Activity: Each record should be copied exactly into the answer, and no picture should go with it.

*** Material provided ***

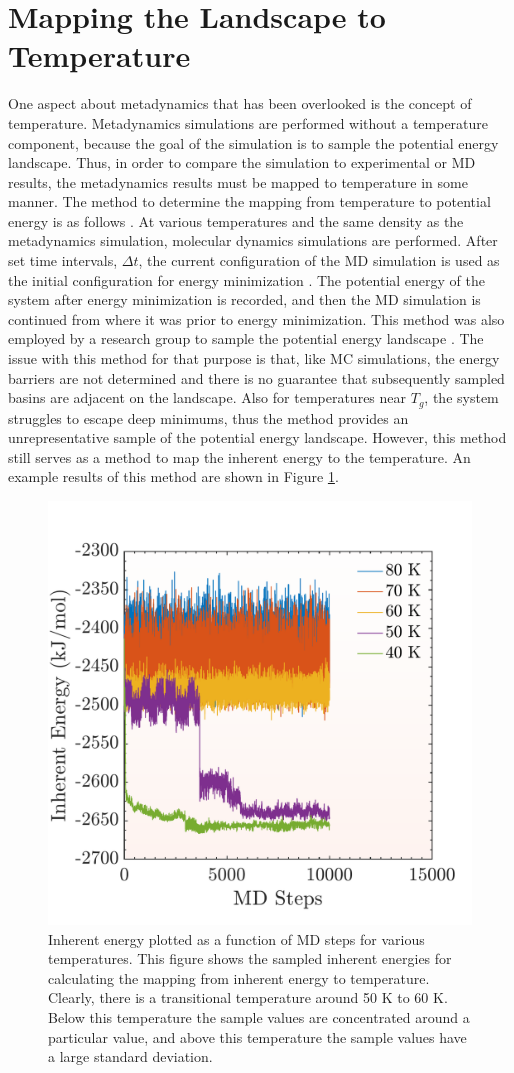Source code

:\section{Mapping the Landscape to Temperature}
One aspect about metadynamics that has been overlooked is the concept of temperature.  Metadynamics simulations are performed without a temperature component, because the goal of the simulation is to sample the potential energy landscape.  Thus, in order to compare the simulation to experimental or MD results, the metadynamics results must be mapped to temperature in some manner.  The method to determine the mapping from temperature to potential energy is as follows \cite{Kushima2009, Kushima2009a}.  At various temperatures and the same density as the metadynamics simulation, molecular dynamics simulations are performed.  After set time intervals, $\Delta t$, the current configuration of the MD simulation is used as the initial configuration for energy minimization \cite{Kushima2009, Kushima2009a}.  The potential energy of the system after energy minimization is recorded, and then the MD simulation is continued from where it was prior to energy minimization.  This method was also employed by a research group to sample the potential energy landscape \cite{quench}.  The issue with this method for that purpose is that, like MC simulations, the energy barriers are not determined and there is no guarantee that subsequently sampled basins are adjacent on the landscape.  Also for temperatures near $T_g$, the system struggles to escape deep minimums, thus the method provides an unrepresentative sample of the potential energy landscape.  However, this method still serves as a method to map the inherent energy to the temperature. An example results of this method are shown in Figure \ref{temperature_cuts}. 

\begin{figure}[h]
	\centering
	\includegraphics[width = .5\textwidth]{./Figures/MTD/temperature_cuts.pdf}
	\caption{Inherent energy plotted as a function of MD steps for various temperatures.  This figure shows the sampled inherent energies for calculating the mapping from inherent energy to temperature.  Clearly, there is a transitional temperature around 50 K to 60 K.  Below this temperature the sample values are concentrated around a particular value, and above this temperature the sample values have a large standard deviation.}
	\label{temperature_cuts}
\end{figure}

***

Answer box:
Source code

:\section{Mapping the Landscape to Temperature}
One aspect about metadynamics that has been overlooked is the concept of temperature.  Metadynamics simulations are performed without a temperature component, because the goal of the simulation is to sample the potential energy landscape.  Thus, in order to compare the simulation to experimental or MD results, the metadynamics results must be mapped to temperature in some manner.  The method to determine the mapping from temperature to potential energy is as follows \cite{Kushima2009, Kushima2009a}.  At various temperatures and the same density as the metadynamics simulation, molecular dynamics simulations are performed.  After set time intervals, $\Delta t$, the current configuration of the MD simulation is used as the initial configuration for energy minimization \cite{Kushima2009, Kushima2009a}.  The potential energy of the system after energy minimization is recorded, and then the MD simulation is continued from where it was prior to energy minimization.  This method was also employed by a research group to sample the potential energy landscape \cite{quench}.  The issue with this method for that purpose is that, like MC simulations, the energy barriers are not determined and there is no guarantee that subsequently sampled basins are adjacent on the landscape.  Also for temperatures near $T_g$, the system struggles to escape deep minimums, thus the method provides an unrepresentative sample of the potential energy landscape.  However, this method still serves as a method to map the inherent energy to the temperature. An example results of this method are shown in Figure \ref{temperature_cuts}. 

\begin{figure}[h]
	\centering
	\includegraphics[width = .5\textwidth]{./Figures/MTD/temperature_cuts.pdf}
	\caption{Inherent energy plotted as a function of MD steps for various temperatures.  This figure shows the sampled inherent energies for calculating the mapping from inherent energy to temperature.  Clearly, there is a transitional temperature around 50 K to 60 K.  Below this temperature the sample values are concentrated around a particular value, and above this temperature the sample values have a large standard deviation.}
	\label{temperature_cuts}
\end{figure}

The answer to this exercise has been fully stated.